Jules Verne

Die Jangada, zweiter Teil


Vierzehntes Kapitel

Ganz nach Belieben!

Inzwischen hatte sich in der öffentlichen Meinung bezüglich des verurteilten Joam Dacosta ein völliger Umschwung vollzogen. Anstelle der Erbitterung war das Mitleid getreten. Jetzt strömte die Bevölkerung Manaos nicht mehr vor dem Gefängnisse zusammen, um den Tod des Fazenders zu verlangen. Im Gegenteil erklärten nun diejenigen, welche ihn früher am lautesten verdammten und von seiner Schuld bezüglich des Verbrechens in Tijuco überzeugt waren, mit demselben Ungestüm, daß er sofort auf freien Fuß gesetzt werden sollte - wie die große Menge ja gewöhnlich von einem Extrem zum anderen überzuspringen pflegt.

An Gründen für die Meinungsänderung fehlte es freilich nicht.

Die Ereignisse der letzten beiden Tage, der Zweikampf zwischen Benito und Torres, die Aufsuchung des unter so merkwürdigen Umständen wieder ans Licht gekommenen Leichnams, die Auffindung des, wenn man so sagen darf, »undechiffrierbaren« Dokuments, der Zeilen, von denen man überzeugt war oder sich doch die Überzeugung einredete, daß sie den materiellen Beweis der Schuldlosigkeit Joam Dacostas enthielten, da das Schriftstück von dem wahren Schuldigen ausging - alles hatte dazu beigetragen, diesen Umschwung der öffentlichen Meinung herbeizuführen. Was man noch vor achtundvierzig Stunden wünschte und mit Ungeduld erwartete, nämlich das Eintreffen der Instruktion von Rio de Janeiro, das fürchtete man jetzt ebenso ängstlich.

Lange konnte es ja bis dahin nicht dauern.

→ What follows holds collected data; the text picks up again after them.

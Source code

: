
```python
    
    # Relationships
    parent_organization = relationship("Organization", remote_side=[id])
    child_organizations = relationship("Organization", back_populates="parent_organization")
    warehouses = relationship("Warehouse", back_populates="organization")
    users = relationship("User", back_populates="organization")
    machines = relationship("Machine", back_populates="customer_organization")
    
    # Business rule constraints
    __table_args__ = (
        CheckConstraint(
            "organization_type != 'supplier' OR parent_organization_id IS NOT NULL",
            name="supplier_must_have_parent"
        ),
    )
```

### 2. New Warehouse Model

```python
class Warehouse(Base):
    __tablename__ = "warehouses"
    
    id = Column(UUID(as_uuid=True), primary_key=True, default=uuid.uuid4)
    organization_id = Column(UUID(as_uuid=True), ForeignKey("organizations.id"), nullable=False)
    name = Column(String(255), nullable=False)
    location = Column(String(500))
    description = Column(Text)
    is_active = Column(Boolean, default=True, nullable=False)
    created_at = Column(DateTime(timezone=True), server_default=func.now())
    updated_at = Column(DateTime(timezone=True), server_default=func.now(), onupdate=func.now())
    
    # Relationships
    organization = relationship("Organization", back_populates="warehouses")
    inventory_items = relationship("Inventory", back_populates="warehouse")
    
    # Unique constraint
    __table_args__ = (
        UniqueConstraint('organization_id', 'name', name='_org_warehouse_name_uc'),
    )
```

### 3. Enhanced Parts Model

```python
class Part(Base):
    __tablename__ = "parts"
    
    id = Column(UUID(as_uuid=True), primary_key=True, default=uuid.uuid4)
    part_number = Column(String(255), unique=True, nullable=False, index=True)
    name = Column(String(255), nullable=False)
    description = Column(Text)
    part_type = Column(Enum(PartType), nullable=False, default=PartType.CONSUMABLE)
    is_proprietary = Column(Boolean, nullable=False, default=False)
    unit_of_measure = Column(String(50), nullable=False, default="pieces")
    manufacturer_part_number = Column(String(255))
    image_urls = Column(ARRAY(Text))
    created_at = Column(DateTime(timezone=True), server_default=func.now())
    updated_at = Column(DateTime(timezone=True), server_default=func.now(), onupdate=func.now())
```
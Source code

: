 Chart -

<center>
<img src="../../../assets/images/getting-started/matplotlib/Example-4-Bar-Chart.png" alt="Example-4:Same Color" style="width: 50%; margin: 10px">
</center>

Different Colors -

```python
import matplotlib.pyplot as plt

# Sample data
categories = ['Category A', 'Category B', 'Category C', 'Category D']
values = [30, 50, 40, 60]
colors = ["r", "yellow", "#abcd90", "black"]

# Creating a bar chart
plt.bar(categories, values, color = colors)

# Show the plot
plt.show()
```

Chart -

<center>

Joam Dacosta war am 24. August verhaftet und am nächsten Tage verhört worden. Der Bericht des Beamten wurde am 26. abgesendet. Binnen drei bis höchstens vier Tagen mußte der Minister eine Entscheidung bezüglich des Verurteilten fällen, und es schien nur zu gewiß, daß »die Gerechtigkeit ihren Lauf haben werde«.

In der Tat zweifelte daran niemand. Daß der Nachweis der Unschuld Joam Dacostas sich aus dem Dokument ergeben werde, daran zweifelte auch andererseits niemand, weder seine Familie noch die Einwohnerschaft Manaos, welche allen Phasen dieses Dramas mit größter Spannung folgte.

Und doch konnte jenes Dokument in den Augen nichtinteressierter und unparteiischer Beurteiler, welche nicht unter dem Eindruck der Ereignisse standen, eigentlich gar keinen Wert beanspruchen, vorzüglich da ja nicht einmal der Beweis erbracht war, daß es sich überhaupt auf den Überfall im Diamantendistrikt beziehe. Daß es existierte, war freilich unzweifelhaft, ebenso, daß man es an Torres' Leichnam gefunden hatte. Weiter ließ sich durch Vergleichung des Briefes, in dem Torres Joam Dacosta denunziert hatte, nachweisen, daß jenes nicht von der Hand des Abenteurers abgefaßt sein könne. Dagegen warf der Richter Jarriquez freilich mit Recht ein, wie damit keineswegs die Annahme ausgeschlossen sei, daß der Elende es habe zu betrügerischen Zwecken von einem anderen anfertigen lassen. Das wurde noch mehr dadurch bekräftigt, daß er dasselbe erst nach der Vermählung mit der Tochter des Fazenders hatte ausliefern wollen, d. h. erst dann, wenn an dem Geschehenen nichts mehr zu ändern wäre.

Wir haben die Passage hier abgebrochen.